NOTEWORTHY: The economic data was mixed again last week. The PPI inflation report confirmed the trend to higher headline inflation, while the core measure was muted again. Energy - obviously the main culprit for the higher prices - has meanwhile started a corrective phase. This is just anecdotal evidence, but gasoline prices in our neck of the woods have declined approximately 20% from the peak levels at the beginning of September. With lower energy prices and a stronger dollar I believe we have seen the highs in measured inflation in the short run. This dynamic will be a supportive factor for the bond market. Next week's economic data will be sparse again. Highlights in the US include the Durable Goods Report on Thursday and the GDP report along with Consumer Confidence and Personal Consumption data on Friday. The quarterly reporting season will continue to be in full swing. In Canada the CPI report on Tuesday will be the highlight to keep an eye on.

INFLUENCES: The latest Treasury market surveys are still predominantly bearish. While a number of surveys are not near extreme levels any more, bond bears still outnumber bulls by a 2:1 margin. The 'smart money' commercials have marginally decreased their long positions in the 10 year note futures from 142k to 128k this past week. This number has no added value for forecasting bonds at this point. Seasonals are now positive for the bond market. On the technical front, the 10 year Treasury note has managed to hold the 4.5% level and bounced to a lower yield.

RATES: US Long Bond futures closed at 113-23, up a dollar this past week, while the yield on the US 10-year note decreased 10 basis points to 4.38%. The Canada - US 10 year spread was in 9 bps to -35 basis points. This spread has more room to narrow, so traders are advised to remain short Canadian 10 year bonds against a long position in US 10 year bonds. This trade was initiated at pick-up 50 basis points. The belly of the Canadian curve outperformed the wings by 4 basis points last week. Selling Canada 3.25% 12/2006 and Canada 5.75% 6/2033 to buy Canada 5.25% 6/2012 was at pick-up of 16 basis points. I would like to reiterate last week's comment: we are pushing into neutral territory, all you little bond portfolio managers who made oodles of money having been heavily overweight the middle part (a.k.a. the belly) of the yield curve, you should start lightening up on these positions. The recommendation is to take a few chips off the table, but not to completely exit the trade as yet. Assuming an unchanged curve, considering a 3-month time horizon, the total return (including roll-down) for the Canada bond maturing in 2014 is the best value on the curve. In the long end, the Canada 8% bonds maturing on June 1, 2023 continue to be the cheapest issue on a relative basis.

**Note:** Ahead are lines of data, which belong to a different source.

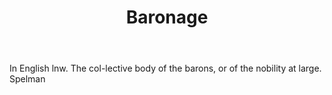 ---
title: Baronage
permalink: "/definitions/baronage.html"
body: In English lnw. The col-lective body of the barons, or of the nobility at large.
  Spelman
published_at: '2018-07-07'
layout: post
--- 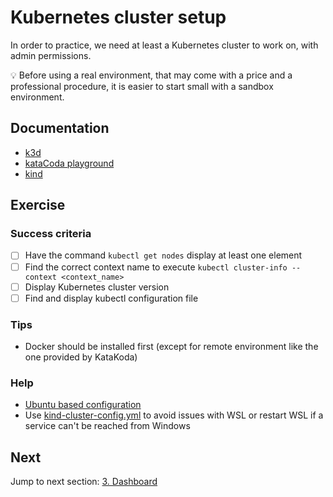 # Kubernetes cluster setup

In order to practice, we need at least a Kubernetes cluster to work on, with admin permissions.

:bulb: Before using a real environment, that may come with a price and a professional procedure, it is easier to start small with a sandbox environment.

## Documentation

- [k3d](https://k3d.io/)
- [kataCoda playground](https://www.katacoda.com/courses/kubernetes/playground)
- [kind](https://kind.sigs.k8s.io/)

## Exercise

### Success criteria

- [ ] Have the command `kubectl get nodes` display at least one element
- [ ] Find the correct context name to execute `kubectl cluster-info --context <context_name>`
- [ ] Display Kubernetes cluster version
- [ ] Find and display kubectl configuration file

### Tips

- Docker should be installed first (except for remote environment like the one provided by KataKoda)

### Help

- [Ubuntu based configuration](../0-help/ubuntu-based-configuration.md)
- Use [kind-cluster-config.yml](../../manifests/kind-cluster-config.yml) to avoid issues with WSL
or restart WSL if a service can't be reached from Windows

## Next

Jump to next section: [3. Dashboard](../3-dashboard/dashboard.md)
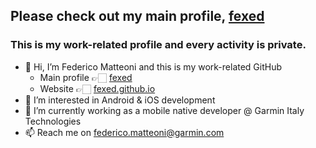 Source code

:## Please check out my main profile, [fexed](https://github.com/fexed)
### This is my work-related profile and every activity is private.

- 👋 Hi, I’m Federico Matteoni and this is my work-related GitHub
  - Main profile 👉🏻 [fexed](https://github.com/fexed)
  - Website 👉🏻 [fexed.github.io](https://fexed.github.io/)
- 👀 I’m interested in Android & iOS development
- 📱 I’m currently working as a mobile native developer @ Garmin Italy Technologies
- 📫 Reach me on federico.matteoni@garmin.com
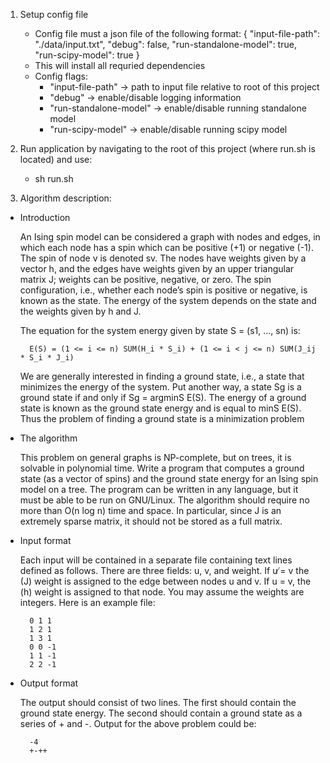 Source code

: 1. Setup config file
    - Config file must a json file of the following format:
        {
            "input-file-path": "./data/input.txt",
            "debug": false,
            "run-standalone-model": true,
            "run-scipy-model": true
        }
    - This will install all requried dependencies
    - Config flags:
        - "input-file-path" -> path to input file relative to root of this project
        - "debug" -> enable/disable logging information
        - "run-standalone-model" -> enable/disable running standalone model
        - "run-scipy-model" -> enable/disable running scipy model

2. Run application by navigating to the root of this project (where run.sh is located) and use:
    - sh run.sh

3. Algorithm description:

- Introduction

    An Ising spin model can be considered a graph with nodes and edges, in which
    each node has a spin which can be positive (+1) or negative (-1). The spin
    of node v is denoted sv. The nodes have weights given by a vector h, and
    the edges have weights given by an upper triangular matrix J; weights can be
    positive, negative, or zero. The spin configuration, i.e., whether each node’s
    spin is positive or negative, is known as the state. The energy of the system
    depends on the state and the weights given by h and J. 

    The equation for the system energy given by state S = (s1, ..., sn) is:

        E(S) = (1 <= i <= n) SUM(H_i * S_i) + (1 <= i < j <= n) SUM(J_ij * S_i * J_i)

    We are generally interested in finding a ground state, i.e., a state that minimizes
    the energy of the system. Put another way, a state Sg is a ground state if and
    only if Sg = argminS E(S). The energy of a ground state is known as the ground
    state energy and is equal to minS E(S). Thus the problem of finding a ground
    state is a minimization problem


- The algorithm

    This problem on general graphs is NP-complete, but on trees, it is solvable in
    polynomial time.
    Write a program that computes a ground state (as a vector of spins)
    and the ground state energy for an Ising spin model on a tree.
    The program can be written in any language, but it must be able to be run
    on GNU/Linux. The algorithm should require no more than O(n log n) time
    and space. In particular, since J is an extremely sparse matrix, it should not be
    stored as a full matrix. 


- Input format

    Each input will be contained in a separate file containing text lines defined as
    follows. There are three fields: u, v, and weight. If u ̸= v the (J) weight is
    assigned to the edge between nodes u and v. If u = v, the (h) weight is assigned
    to that node. You may assume the weights are integers. Here is an example file:

        0 1 1
        1 2 1
        1 3 1
        0 0 -1
        1 1 -1
        2 2 -1


- Output format

    The output should consist of two lines. The first should contain the ground
    state energy. The second should contain a ground state as a series of + and -.
    Output for the above problem could be:

        -4
        +-++ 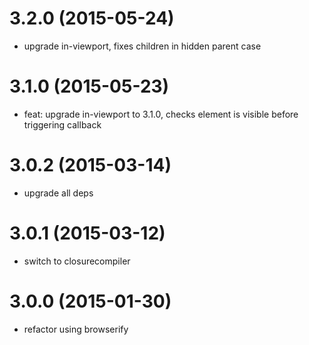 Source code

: # 3.2.0 (2015-05-24)

  * upgrade in-viewport, fixes children in hidden parent case

# 3.1.0 (2015-05-23)

  * feat: upgrade in-viewport to 3.1.0, checks element is visible before triggering callback

# 3.0.2 (2015-03-14)

  * upgrade all deps

# 3.0.1 (2015-03-12)
  
  * switch to closurecompiler

# 3.0.0 (2015-01-30)

  * refactor using browserify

CORPORATES: Canadian Corporate bond spreads were mixed to wider last week. Long TransCanada Pipeline bonds were 1 wider at 115, while long Ontario bonds were also 1 wider at 48. A starter short in TRAPs was recommended at 102 in February 2004. Shorter maturity, quality corporates should be favoured over lower rated issues as I believe corporate spreads will continue to be under pressure. Any credit that is connected with the consumer and discretionary spending should be avoided. We advised to sell 10 year Canadian Bank sub-debt at a spread of 58 bps over the 10 year Canada bond a few weeks ago. This spread closed at 57 basis points on Friday - in 1 basis point on the week. Canadian credit spreads are not only expensive relative to historical averages, but also relative to international spreads.

BOTTOM LINE: The bond market has recovered somewhat after holding the key 4.5% level on the 10 year Treasury Note. The bounce has been less than spectacular. The curve is expected to retain its flattening bias. A trading position was initiated to sell 10 year Canada Bonds to buy 10 year US Treasury Notes. An overweight position in the belly of the curve is still recommended for Canadian accounts, but to a less extent than over the past 2 years. Ongoing underweight exposure for the corporate sector is advised.